### TASK OBJECTIVE
Once you find the line with "4. Practice for 20 hours." in the entries below, print it and each line after it up to and including the line with "area_triangle.py: Python script", exactly, without pictures.

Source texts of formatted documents
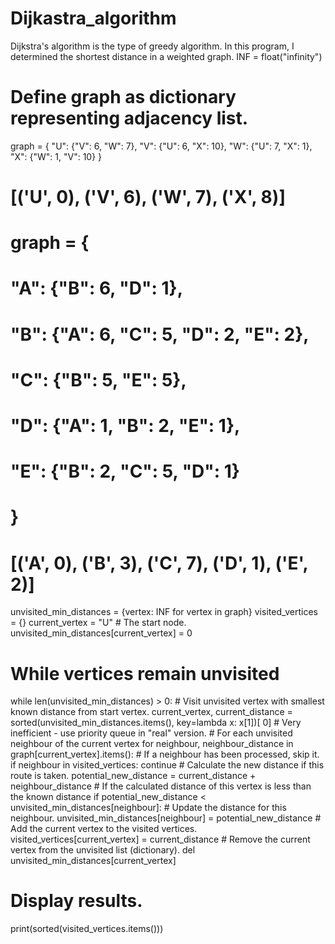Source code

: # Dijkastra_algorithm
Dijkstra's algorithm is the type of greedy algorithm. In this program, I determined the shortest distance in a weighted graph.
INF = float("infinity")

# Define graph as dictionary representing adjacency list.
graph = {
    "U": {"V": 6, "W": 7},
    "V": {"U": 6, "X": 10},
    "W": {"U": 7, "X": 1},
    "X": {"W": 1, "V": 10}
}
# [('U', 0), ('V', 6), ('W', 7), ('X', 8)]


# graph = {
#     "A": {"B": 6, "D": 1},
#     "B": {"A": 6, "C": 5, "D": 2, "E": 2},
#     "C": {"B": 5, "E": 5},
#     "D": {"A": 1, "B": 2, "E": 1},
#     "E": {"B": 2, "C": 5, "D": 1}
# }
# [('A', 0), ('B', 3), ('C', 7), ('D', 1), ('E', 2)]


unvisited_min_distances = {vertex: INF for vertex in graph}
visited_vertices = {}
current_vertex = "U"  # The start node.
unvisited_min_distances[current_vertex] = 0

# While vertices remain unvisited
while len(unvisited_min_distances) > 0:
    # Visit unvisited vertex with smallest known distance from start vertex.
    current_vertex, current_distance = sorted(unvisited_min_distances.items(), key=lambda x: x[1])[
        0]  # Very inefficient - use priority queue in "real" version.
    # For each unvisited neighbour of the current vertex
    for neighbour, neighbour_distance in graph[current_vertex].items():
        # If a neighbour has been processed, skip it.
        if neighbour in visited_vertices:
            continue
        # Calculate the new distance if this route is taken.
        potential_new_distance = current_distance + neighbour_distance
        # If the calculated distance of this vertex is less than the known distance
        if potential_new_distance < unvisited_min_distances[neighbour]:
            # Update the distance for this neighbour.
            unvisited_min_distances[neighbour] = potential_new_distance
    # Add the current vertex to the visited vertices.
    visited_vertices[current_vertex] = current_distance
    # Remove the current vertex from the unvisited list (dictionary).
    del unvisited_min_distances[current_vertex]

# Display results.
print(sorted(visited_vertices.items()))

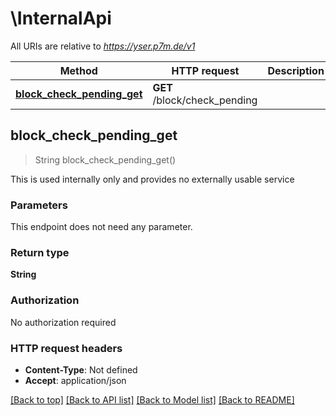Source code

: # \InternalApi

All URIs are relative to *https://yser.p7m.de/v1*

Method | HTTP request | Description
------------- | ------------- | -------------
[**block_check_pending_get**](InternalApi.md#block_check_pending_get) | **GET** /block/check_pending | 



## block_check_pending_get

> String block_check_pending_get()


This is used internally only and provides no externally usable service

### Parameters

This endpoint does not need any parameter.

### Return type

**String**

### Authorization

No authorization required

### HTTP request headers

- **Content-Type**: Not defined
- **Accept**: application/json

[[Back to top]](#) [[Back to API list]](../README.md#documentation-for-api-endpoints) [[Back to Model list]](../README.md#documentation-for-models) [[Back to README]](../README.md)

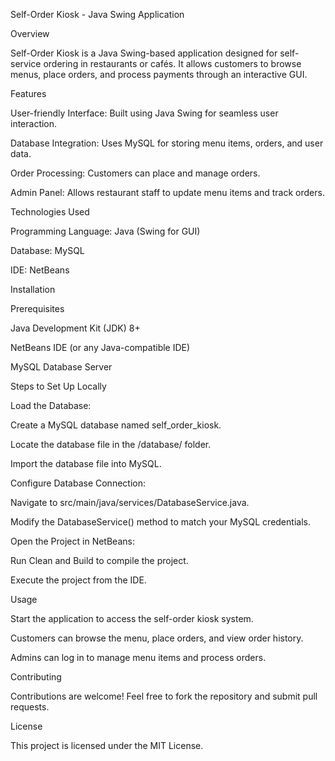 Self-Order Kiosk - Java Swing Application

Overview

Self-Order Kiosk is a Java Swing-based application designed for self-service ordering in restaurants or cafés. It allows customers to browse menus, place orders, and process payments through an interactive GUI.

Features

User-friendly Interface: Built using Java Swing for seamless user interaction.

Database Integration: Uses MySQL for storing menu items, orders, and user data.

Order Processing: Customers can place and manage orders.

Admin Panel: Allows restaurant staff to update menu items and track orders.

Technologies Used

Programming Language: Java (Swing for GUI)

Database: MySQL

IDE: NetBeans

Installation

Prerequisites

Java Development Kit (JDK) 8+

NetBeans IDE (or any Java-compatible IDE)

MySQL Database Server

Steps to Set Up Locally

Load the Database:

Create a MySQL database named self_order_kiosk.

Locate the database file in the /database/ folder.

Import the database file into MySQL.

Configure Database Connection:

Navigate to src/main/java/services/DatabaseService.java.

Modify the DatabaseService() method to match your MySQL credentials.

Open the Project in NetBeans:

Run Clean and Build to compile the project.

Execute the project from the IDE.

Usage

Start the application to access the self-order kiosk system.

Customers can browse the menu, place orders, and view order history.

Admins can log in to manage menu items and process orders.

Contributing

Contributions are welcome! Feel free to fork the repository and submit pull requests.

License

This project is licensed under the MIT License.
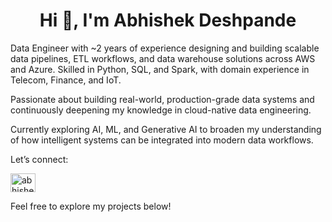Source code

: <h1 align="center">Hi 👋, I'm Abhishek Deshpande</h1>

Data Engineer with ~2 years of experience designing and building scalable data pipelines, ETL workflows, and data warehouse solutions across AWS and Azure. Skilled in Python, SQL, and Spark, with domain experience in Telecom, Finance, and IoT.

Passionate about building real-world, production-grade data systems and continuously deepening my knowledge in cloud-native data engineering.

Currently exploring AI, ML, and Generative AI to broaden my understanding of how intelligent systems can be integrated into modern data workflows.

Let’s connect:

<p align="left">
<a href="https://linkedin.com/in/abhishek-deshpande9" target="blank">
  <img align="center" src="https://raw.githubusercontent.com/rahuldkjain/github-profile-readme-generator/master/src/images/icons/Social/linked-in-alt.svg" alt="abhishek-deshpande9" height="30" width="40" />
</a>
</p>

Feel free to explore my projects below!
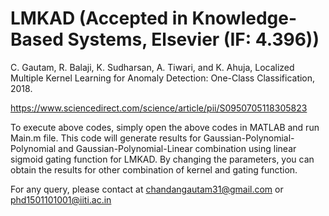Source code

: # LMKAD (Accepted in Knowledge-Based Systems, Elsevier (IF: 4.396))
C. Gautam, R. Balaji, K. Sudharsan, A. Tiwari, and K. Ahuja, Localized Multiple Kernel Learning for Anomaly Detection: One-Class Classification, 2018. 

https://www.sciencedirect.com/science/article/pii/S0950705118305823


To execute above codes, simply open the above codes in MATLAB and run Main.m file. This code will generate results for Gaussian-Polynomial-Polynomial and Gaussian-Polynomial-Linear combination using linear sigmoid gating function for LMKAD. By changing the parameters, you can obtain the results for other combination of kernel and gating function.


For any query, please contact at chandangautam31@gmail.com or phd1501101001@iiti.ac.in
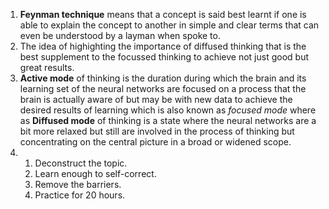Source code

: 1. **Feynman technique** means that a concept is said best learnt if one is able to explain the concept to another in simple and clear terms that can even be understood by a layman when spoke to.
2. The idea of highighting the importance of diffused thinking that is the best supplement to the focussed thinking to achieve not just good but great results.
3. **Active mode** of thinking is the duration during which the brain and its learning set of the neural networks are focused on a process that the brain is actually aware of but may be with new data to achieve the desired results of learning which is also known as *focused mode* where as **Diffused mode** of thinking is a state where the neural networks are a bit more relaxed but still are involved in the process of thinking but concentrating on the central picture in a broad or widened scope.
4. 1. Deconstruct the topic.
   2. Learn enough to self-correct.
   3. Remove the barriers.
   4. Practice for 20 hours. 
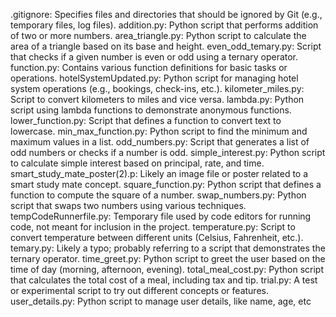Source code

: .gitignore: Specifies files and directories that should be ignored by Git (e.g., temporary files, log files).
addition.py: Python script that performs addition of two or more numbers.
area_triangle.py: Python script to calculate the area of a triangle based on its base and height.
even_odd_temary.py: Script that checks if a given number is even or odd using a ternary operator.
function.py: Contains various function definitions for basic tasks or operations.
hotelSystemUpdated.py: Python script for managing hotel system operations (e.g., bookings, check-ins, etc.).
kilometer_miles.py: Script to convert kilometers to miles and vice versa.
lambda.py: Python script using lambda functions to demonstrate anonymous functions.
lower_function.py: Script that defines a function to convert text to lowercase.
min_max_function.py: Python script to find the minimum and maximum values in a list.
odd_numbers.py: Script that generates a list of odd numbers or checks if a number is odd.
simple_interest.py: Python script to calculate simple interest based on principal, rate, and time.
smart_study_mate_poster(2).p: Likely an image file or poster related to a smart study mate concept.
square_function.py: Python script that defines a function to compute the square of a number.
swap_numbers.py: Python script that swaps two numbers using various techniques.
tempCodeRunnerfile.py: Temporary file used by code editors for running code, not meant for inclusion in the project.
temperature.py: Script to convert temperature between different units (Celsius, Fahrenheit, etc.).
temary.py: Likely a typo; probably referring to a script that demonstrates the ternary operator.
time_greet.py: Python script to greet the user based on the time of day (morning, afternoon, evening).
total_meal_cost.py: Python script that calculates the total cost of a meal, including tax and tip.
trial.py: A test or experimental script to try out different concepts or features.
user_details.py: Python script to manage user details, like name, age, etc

==

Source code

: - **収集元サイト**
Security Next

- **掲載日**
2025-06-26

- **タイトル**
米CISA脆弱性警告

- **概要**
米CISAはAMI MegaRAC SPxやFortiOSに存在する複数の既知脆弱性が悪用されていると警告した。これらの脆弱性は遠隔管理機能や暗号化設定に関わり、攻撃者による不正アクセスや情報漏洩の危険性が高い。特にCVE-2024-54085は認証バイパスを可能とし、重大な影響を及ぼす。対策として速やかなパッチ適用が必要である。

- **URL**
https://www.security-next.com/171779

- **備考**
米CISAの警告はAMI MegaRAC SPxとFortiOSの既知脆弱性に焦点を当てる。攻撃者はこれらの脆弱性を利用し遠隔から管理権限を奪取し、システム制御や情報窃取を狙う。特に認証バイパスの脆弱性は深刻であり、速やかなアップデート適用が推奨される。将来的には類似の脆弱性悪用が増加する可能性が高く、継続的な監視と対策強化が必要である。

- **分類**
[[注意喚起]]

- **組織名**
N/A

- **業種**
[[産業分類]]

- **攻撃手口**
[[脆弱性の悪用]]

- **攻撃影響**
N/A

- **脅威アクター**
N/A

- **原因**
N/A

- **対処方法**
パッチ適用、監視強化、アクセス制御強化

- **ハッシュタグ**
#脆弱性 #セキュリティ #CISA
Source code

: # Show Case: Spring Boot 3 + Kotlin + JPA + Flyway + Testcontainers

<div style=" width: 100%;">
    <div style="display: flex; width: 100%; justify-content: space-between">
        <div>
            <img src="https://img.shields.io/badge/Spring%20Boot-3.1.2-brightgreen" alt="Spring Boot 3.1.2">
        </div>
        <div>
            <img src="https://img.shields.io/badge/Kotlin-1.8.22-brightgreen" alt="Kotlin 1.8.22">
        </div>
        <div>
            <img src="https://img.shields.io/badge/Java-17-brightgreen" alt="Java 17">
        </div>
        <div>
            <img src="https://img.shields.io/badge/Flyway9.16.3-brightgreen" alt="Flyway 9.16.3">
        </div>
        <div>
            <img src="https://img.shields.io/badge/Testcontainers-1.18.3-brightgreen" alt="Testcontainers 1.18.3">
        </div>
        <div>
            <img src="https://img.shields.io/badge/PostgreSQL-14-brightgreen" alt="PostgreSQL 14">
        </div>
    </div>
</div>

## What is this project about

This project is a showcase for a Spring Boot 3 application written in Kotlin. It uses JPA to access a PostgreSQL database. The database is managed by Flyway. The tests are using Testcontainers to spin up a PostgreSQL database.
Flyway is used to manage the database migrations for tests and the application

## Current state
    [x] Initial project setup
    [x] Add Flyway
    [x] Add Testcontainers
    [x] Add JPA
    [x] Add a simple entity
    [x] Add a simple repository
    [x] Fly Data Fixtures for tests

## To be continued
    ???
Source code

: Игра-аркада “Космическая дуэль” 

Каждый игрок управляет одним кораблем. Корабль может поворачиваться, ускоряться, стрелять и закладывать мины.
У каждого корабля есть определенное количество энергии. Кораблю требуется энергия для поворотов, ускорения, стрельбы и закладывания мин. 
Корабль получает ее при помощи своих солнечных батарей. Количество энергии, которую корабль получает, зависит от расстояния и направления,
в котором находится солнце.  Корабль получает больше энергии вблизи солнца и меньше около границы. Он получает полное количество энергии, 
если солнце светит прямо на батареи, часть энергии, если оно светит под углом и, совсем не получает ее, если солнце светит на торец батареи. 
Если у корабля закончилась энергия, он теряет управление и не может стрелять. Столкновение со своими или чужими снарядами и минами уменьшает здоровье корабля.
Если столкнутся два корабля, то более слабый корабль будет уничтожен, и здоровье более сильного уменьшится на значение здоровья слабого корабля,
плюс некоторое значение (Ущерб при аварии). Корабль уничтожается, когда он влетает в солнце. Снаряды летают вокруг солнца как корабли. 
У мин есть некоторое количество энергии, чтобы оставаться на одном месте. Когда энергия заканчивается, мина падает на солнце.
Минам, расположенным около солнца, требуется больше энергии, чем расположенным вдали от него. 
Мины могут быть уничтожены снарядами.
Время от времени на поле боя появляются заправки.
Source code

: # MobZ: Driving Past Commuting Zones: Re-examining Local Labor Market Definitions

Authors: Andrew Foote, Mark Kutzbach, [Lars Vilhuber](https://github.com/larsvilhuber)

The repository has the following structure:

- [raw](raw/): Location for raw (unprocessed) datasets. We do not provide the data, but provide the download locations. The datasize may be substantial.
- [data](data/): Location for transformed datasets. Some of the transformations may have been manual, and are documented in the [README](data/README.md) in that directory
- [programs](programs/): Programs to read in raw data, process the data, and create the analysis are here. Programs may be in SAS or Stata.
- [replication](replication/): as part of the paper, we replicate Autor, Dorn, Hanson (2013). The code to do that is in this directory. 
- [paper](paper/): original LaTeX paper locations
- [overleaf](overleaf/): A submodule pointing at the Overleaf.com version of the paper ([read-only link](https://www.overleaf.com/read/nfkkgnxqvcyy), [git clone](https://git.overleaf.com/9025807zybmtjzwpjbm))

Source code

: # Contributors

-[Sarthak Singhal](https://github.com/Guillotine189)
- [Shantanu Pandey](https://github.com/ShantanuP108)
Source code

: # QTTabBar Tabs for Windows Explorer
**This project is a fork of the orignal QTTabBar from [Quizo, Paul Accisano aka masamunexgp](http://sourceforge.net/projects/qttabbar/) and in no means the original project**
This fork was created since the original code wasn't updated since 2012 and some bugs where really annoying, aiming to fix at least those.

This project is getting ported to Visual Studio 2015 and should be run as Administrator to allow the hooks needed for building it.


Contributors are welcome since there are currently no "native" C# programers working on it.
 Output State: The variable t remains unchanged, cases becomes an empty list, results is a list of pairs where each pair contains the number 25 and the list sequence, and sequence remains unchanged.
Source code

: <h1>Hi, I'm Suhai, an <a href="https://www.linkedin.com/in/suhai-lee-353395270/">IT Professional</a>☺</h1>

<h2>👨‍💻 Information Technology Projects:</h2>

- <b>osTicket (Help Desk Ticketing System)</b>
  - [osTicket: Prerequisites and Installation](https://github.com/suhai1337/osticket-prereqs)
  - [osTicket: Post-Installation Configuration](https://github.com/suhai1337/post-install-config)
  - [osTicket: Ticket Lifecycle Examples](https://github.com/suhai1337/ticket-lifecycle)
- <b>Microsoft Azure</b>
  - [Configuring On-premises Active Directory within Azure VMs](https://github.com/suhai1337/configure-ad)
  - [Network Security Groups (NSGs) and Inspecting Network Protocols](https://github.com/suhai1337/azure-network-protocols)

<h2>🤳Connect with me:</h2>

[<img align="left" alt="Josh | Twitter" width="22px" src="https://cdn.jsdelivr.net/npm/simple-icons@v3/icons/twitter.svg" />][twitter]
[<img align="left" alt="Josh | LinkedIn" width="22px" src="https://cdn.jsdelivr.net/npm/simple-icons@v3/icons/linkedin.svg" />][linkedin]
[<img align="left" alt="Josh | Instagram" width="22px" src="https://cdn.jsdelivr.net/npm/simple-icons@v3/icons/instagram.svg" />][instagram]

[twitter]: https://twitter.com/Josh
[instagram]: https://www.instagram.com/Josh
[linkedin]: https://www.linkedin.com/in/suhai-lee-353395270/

### COMPLETED TASK
   4. Practice for 20 hours. 
Source code

: .gitignore: Specifies files and directories that should be ignored by Git (e.g., temporary files, log files).
addition.py: Python script that performs addition of two or more numbers.
area_triangle.py: Python script to calculate the area of a triangle based on its base and height.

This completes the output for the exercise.